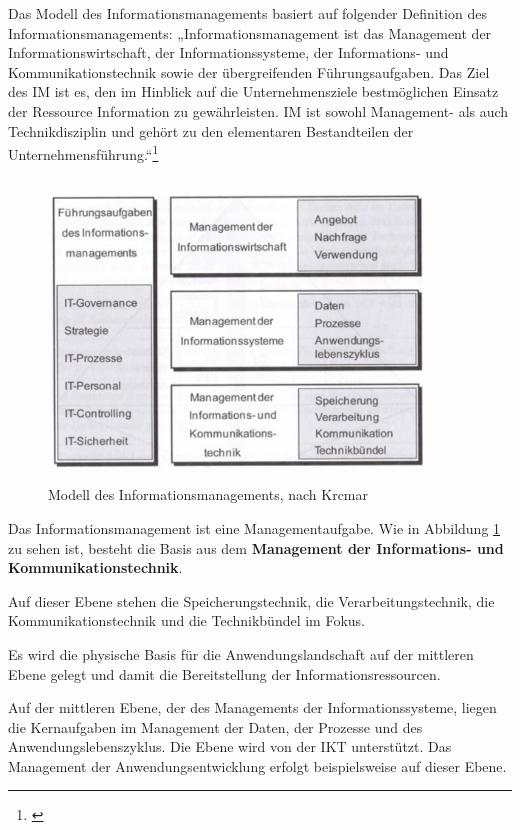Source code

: Das Modell des Informationsmanagements basiert auf folgender Definition des Informationsmanagements:
„Informationsmanagement ist das Management der Informationswirtschaft, der Informationssysteme, der Informations- und Kommunikationstechnik sowie der übergreifenden Führungsaufgaben. Das Ziel des IM ist es, den im Hinblick auf die Unternehmensziele bestmöglichen Einsatz der Ressource Information zu gewährleisten. IM ist sowohl Management- als auch Technikdisziplin und gehört zu den elementaren Bestandteilen der Unternehmensführung.“\footnote{\cite{krcmar_einfuhrung_2015}}

\begin{figure}[h!]
	\centering
	\includegraphics[width=10cm, height=8cm]
	{kapitel/gruppe1_1/bilder/modell_des_inm}
	\caption{Modell des Informationsmanagements, nach Krcmar}
	\label{fig_modell_des_inm}
\end{figure}

Das Informationsmanagement ist eine Managementaufgabe. Wie in Abbildung \ref{fig_modell_des_inm} zu sehen ist, besteht die Basis aus dem \textbf{Management der Informations- und Kommunikationstechnik}.

Auf dieser Ebene stehen die Speicherungstechnik, die Verarbeitungstechnik, die Kommunikationstechnik und die Technikbündel im Fokus.

Es wird die physische Basis für die Anwendungslandschaft auf der mittleren Ebene gelegt und damit die Bereitstellung der Informationsressourcen.

Auf der mittleren Ebene, der des Managements der Informationssysteme, liegen die Kernaufgaben im Management der Daten, der Prozesse und des Anwendungslebenszyklus. Die Ebene wird von der IKT unterstützt. Das Management der Anwendungsentwicklung erfolgt beispielsweise auf dieser Ebene.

**Task brief**
This task calls for the records to be copied exactly, without pictures.

**Exercise result**
Source code

: Das Modell des Informationsmanagements basiert auf folgender Definition des Informationsmanagements:
„Informationsmanagement ist das Management der Informationswirtschaft, der Informationssysteme, der Informations- und Kommunikationstechnik sowie der übergreifenden Führungsaufgaben. Das Ziel des IM ist es, den im Hinblick auf die Unternehmensziele bestmöglichen Einsatz der Ressource Information zu gewährleisten. IM ist sowohl Management- als auch Technikdisziplin und gehört zu den elementaren Bestandteilen der Unternehmensführung.“\footnote{\cite{krcmar_einfuhrung_2015}}

\begin{figure}[h!]
	\centering
	\includegraphics[width=10cm, height=8cm]
	{kapitel/gruppe1_1/bilder/modell_des_inm}
	\caption{Modell des Informationsmanagements, nach Krcmar}
	\label{fig_modell_des_inm}
\end{figure}

Das Informationsmanagement ist eine Managementaufgabe. Wie in Abbildung \ref{fig_modell_des_inm} zu sehen ist, besteht die Basis aus dem \textbf{Management der Informations- und Kommunikationstechnik}.

Auf dieser Ebene stehen die Speicherungstechnik, die Verarbeitungstechnik, die Kommunikationstechnik und die Technikbündel im Fokus.

Es wird die physische Basis für die Anwendungslandschaft auf der mittleren Ebene gelegt und damit die Bereitstellung der Informationsressourcen.

Auf der mittleren Ebene, der des Managements der Informationssysteme, liegen die Kernaufgaben im Management der Daten, der Prozesse und des Anwendungslebenszyklus. Die Ebene wird von der IKT unterstützt. Das Management der Anwendungsentwicklung erfolgt beispielsweise auf dieser Ebene.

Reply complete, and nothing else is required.